* _DESCRIPTION OF THE TASK_
The entries below must be returned exactly as they stand.

___

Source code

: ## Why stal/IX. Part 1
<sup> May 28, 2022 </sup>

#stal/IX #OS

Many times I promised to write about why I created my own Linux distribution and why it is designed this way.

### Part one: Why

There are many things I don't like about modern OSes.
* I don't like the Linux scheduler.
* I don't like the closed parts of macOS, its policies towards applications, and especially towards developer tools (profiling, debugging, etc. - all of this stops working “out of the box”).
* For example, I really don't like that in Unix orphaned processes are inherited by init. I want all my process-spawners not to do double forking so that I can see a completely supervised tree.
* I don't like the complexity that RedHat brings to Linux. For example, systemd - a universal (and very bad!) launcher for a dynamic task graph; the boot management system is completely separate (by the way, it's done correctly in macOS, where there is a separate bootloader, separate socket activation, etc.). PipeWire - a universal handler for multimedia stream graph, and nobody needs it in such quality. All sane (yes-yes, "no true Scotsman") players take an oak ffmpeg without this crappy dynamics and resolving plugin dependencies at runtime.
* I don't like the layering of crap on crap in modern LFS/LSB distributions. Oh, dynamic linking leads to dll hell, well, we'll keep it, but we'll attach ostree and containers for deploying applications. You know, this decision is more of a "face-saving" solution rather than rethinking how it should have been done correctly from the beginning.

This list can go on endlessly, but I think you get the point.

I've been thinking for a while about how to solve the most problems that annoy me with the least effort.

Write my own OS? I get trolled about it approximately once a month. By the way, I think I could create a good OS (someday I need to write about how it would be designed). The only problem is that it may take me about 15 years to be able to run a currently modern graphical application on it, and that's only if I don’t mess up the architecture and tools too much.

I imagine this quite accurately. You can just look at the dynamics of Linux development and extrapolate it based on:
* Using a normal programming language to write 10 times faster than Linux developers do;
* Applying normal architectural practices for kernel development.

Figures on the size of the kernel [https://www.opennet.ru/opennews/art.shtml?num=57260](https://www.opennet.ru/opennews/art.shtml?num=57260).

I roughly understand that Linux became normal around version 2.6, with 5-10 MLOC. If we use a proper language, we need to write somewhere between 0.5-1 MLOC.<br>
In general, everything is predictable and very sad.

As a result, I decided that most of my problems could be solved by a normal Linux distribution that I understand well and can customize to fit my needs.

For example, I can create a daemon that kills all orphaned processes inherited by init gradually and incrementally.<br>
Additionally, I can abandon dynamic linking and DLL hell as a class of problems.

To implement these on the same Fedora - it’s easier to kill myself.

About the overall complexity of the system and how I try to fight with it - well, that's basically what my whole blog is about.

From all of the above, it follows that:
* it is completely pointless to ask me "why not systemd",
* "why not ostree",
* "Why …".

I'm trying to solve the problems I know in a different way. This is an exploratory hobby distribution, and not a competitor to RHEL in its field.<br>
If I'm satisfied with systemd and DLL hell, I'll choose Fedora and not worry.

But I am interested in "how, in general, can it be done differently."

___

* _ANSWER_
Source code

: ## Why stal/IX. Part 1
<sup> May 28, 2022 </sup>

#stal/IX #OS

Many times I promised to write about why I created my own Linux distribution and why it is designed this way.

### Part one: Why

There are many things I don't like about modern OSes.
* I don't like the Linux scheduler.
* I don't like the closed parts of macOS, its policies towards applications, and especially towards developer tools (profiling, debugging, etc. - all of this stops working “out of the box”).
* For example, I really don't like that in Unix orphaned processes are inherited by init. I want all my process-spawners not to do double forking so that I can see a completely supervised tree.
* I don't like the complexity that RedHat brings to Linux. For example, systemd - a universal (and very bad!) launcher for a dynamic task graph; the boot management system is completely separate (by the way, it's done correctly in macOS, where there is a separate bootloader, separate socket activation, etc.). PipeWire - a universal handler for multimedia stream graph, and nobody needs it in such quality. All sane (yes-yes, "no true Scotsman") players take an oak ffmpeg without this crappy dynamics and resolving plugin dependencies at runtime.
* I don't like the layering of crap on crap in modern LFS/LSB distributions. Oh, dynamic linking leads to dll hell, well, we'll keep it, but we'll attach ostree and containers for deploying applications. You know, this decision is more of a "face-saving" solution rather than rethinking how it should have been done correctly from the beginning.

This list can go on endlessly, but I think you get the point.

I've been thinking for a while about how to solve the most problems that annoy me with the least effort.

Write my own OS? I get trolled about it approximately once a month. By the way, I think I could create a good OS (someday I need to write about how it would be designed). The only problem is that it may take me about 15 years to be able to run a currently modern graphical application on it, and that's only if I don’t mess up the architecture and tools too much.

I imagine this quite accurately. You can just look at the dynamics of Linux development and extrapolate it based on:
* Using a normal programming language to write 10 times faster than Linux developers do;
* Applying normal architectural practices for kernel development.

Figures on the size of the kernel [https://www.opennet.ru/opennews/art.shtml?num=57260](https://www.opennet.ru/opennews/art.shtml?num=57260).

I roughly understand that Linux became normal around version 2.6, with 5-10 MLOC. If we use a proper language, we need to write somewhere between 0.5-1 MLOC.<br>
In general, everything is predictable and very sad.

As a result, I decided that most of my problems could be solved by a normal Linux distribution that I understand well and can customize to fit my needs.

For example, I can create a daemon that kills all orphaned processes inherited by init gradually and incrementally.<br>
Additionally, I can abandon dynamic linking and DLL hell as a class of problems.

To implement these on the same Fedora - it’s easier to kill myself.

About the overall complexity of the system and how I try to fight with it - well, that's basically what my whole blog is about.

From all of the above, it follows that:
* it is completely pointless to ask me "why not systemd",
* "why not ostree",
* "Why …".

I'm trying to solve the problems I know in a different way. This is an exploratory hobby distribution, and not a competitor to RHEL in its field.<br>
If I'm satisfied with systemd and DLL hell, I'll choose Fedora and not worry.

But I am interested in "how, in general, can it be done differently."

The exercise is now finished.